While Elder Holland's talk clocks in at over 18 minutes (well worth the investment), I was struck by his comments that start around 12:18.
[Jesus'] solitary journey brought great company for our little version of that path—the merciful care of our Father in Heaven, the unfailing companionship of this Beloved Son, the consummate gift of the Holy Ghost, angels in heaven, family members on both sides of the veil, prophets and apostles, teachers, leaders, friends. All of these and more have been given as companions for our mortal journey because of the Atonement of Jesus Christ and the Restoration of His gospel. Trumpeted from the summit of Calvary is the truth that we will never be left alone nor unaided, even if sometimes we may feel that we are.

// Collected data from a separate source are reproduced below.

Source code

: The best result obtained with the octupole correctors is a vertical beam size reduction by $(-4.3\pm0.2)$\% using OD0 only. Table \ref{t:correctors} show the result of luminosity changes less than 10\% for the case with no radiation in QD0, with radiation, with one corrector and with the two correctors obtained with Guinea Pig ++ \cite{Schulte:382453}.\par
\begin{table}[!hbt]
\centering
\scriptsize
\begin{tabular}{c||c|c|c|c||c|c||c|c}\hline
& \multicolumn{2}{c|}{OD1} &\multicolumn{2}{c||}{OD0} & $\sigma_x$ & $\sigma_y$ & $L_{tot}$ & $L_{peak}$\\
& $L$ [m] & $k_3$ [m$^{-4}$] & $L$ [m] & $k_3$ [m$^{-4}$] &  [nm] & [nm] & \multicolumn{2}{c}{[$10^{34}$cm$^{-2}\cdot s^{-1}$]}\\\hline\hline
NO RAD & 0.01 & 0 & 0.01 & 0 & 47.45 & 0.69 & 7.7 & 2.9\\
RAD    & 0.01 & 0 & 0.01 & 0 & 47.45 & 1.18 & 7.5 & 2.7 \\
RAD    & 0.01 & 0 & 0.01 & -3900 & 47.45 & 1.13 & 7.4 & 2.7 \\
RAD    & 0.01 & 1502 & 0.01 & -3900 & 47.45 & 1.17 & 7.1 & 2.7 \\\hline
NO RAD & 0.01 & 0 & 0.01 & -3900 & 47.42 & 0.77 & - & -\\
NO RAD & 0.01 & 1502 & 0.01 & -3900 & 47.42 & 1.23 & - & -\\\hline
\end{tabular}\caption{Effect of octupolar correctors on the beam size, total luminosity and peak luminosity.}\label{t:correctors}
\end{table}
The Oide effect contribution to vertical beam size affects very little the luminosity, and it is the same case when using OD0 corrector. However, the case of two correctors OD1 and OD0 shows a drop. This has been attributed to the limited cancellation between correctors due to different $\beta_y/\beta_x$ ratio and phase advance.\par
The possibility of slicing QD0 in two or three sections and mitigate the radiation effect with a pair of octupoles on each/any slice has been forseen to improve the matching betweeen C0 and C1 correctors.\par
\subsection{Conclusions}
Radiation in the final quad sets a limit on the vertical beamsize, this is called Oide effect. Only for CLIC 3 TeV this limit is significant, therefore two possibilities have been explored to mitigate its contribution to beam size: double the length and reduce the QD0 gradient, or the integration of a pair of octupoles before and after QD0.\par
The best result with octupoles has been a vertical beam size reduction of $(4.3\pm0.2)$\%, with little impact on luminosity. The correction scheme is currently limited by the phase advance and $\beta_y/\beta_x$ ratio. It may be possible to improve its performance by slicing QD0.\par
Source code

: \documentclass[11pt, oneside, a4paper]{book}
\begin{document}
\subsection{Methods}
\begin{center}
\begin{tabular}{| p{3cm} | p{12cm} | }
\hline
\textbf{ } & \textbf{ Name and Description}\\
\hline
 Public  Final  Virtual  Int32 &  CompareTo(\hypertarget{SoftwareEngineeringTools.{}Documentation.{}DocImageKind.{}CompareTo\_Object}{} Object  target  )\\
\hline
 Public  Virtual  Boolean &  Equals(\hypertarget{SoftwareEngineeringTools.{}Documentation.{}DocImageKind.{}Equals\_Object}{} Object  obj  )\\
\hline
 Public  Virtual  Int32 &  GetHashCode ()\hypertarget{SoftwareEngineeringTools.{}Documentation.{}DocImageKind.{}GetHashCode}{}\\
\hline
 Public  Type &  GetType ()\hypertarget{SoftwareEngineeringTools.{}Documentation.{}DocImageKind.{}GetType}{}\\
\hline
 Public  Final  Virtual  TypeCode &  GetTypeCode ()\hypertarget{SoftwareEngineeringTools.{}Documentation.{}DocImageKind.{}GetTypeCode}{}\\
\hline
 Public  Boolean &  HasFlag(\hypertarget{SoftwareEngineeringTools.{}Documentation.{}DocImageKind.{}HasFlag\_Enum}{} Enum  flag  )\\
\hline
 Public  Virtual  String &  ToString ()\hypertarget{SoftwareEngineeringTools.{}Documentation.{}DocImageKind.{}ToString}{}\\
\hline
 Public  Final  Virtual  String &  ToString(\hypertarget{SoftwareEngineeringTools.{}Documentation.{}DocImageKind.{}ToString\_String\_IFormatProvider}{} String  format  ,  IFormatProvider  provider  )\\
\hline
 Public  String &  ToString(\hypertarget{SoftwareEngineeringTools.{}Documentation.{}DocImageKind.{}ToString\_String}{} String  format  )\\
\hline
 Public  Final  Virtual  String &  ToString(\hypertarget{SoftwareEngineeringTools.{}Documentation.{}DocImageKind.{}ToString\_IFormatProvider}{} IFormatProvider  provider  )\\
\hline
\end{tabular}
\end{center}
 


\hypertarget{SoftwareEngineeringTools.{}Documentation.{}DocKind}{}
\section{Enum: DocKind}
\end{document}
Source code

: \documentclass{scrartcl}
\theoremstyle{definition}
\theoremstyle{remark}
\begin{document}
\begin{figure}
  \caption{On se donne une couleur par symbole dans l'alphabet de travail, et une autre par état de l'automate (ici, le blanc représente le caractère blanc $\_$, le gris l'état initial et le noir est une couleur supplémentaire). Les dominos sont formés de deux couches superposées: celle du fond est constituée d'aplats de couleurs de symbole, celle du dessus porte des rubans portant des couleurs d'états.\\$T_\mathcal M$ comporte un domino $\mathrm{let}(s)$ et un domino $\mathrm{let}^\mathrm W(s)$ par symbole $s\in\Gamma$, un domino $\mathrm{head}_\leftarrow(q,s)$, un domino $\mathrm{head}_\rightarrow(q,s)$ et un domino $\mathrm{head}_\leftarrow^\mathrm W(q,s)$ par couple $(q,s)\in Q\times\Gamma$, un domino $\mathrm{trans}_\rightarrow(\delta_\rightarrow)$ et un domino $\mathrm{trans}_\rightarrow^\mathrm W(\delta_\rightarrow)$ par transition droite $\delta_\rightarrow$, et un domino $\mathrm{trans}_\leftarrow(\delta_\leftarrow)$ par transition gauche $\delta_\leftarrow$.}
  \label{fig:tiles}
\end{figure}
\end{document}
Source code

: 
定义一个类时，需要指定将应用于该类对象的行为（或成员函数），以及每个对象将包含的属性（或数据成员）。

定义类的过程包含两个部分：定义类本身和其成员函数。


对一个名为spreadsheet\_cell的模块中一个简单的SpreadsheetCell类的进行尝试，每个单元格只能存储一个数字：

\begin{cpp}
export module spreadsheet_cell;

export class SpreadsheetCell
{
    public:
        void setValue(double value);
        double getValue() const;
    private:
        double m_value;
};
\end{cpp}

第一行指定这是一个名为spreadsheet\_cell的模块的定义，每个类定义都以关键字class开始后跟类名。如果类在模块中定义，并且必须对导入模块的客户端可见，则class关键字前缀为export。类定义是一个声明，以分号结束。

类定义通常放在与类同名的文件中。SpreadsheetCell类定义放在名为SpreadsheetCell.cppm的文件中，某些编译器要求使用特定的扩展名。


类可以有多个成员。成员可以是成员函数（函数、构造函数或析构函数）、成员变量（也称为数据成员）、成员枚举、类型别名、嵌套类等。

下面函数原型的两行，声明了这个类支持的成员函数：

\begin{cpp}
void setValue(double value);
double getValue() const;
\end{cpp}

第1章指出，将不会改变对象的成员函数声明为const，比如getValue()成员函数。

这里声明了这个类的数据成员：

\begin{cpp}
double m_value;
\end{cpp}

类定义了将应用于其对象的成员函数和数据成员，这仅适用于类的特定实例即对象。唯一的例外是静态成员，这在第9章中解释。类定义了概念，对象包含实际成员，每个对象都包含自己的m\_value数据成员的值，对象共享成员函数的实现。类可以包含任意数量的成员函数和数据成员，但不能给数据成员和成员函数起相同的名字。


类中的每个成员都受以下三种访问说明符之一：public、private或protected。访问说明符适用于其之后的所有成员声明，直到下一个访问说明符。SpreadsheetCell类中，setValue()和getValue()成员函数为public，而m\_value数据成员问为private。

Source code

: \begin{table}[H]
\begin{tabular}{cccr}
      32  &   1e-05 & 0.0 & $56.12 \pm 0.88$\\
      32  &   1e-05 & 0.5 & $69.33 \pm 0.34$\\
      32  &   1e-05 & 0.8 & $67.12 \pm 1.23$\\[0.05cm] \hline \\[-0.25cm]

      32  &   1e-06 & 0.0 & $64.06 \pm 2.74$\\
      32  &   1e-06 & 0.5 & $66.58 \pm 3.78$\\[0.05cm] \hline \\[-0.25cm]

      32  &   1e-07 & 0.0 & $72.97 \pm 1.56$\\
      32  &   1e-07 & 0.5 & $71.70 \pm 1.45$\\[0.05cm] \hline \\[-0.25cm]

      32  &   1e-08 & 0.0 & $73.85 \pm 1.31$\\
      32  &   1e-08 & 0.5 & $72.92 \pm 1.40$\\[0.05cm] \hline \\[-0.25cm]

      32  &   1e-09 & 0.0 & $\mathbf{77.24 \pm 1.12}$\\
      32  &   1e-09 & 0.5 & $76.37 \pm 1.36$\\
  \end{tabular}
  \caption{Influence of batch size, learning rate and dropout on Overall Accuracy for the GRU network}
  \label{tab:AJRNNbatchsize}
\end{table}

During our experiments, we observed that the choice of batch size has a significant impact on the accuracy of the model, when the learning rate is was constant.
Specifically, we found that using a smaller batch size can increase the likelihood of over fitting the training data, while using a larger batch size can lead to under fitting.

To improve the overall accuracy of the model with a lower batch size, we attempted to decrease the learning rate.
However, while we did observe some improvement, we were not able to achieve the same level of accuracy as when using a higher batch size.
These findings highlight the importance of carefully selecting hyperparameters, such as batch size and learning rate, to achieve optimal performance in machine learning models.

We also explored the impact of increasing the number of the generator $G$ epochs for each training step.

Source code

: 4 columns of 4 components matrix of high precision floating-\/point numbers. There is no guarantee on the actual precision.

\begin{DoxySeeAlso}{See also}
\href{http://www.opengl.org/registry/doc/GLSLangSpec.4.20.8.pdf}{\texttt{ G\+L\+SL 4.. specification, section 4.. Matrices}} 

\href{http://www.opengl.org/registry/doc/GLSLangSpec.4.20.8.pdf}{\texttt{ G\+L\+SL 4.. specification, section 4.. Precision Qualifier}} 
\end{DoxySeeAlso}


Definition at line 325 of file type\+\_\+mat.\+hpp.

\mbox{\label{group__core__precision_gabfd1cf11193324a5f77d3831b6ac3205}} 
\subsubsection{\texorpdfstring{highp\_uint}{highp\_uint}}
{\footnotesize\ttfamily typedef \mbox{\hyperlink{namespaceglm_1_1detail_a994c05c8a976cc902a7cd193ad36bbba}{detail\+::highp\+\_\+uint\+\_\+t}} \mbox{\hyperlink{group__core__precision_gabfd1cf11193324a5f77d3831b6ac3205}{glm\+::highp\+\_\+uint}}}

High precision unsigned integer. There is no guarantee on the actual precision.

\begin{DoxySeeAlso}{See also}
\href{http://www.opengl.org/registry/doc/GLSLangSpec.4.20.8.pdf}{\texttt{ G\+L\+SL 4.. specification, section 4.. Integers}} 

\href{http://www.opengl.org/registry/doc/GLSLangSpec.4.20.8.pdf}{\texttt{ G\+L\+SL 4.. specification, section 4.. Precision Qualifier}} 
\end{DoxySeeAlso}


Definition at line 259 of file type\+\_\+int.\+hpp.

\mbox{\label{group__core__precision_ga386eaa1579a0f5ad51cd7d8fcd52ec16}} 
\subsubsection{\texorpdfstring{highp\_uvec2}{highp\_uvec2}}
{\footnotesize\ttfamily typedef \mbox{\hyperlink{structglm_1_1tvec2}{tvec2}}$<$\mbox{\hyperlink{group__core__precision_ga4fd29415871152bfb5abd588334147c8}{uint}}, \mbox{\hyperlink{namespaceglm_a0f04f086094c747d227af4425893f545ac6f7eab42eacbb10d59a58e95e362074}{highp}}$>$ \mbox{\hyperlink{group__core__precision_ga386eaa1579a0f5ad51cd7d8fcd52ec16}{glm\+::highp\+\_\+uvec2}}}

As we approach this holy week—Passover Thursday with its Paschal Lamb, atoning Friday with its cross, Resurrection Sunday with its empty tomb—may we declare ourselves to be more fully disciples of the Lord Jesus Christ, not in word only and not only in the flush of comfortable times but in deed and in courage and in faith, including when the path is lonely and when our cross is difficult to bear.
Our family has passed some very difficult days and nights recently, yet never have we doubted the care of our loving friends and family. You have been saviors to us in so many ways and we feel your hands, your tears, and your words as vicarious blessings from our Exemplar par excellence. You are His hands, and we are profoundly thankful for it.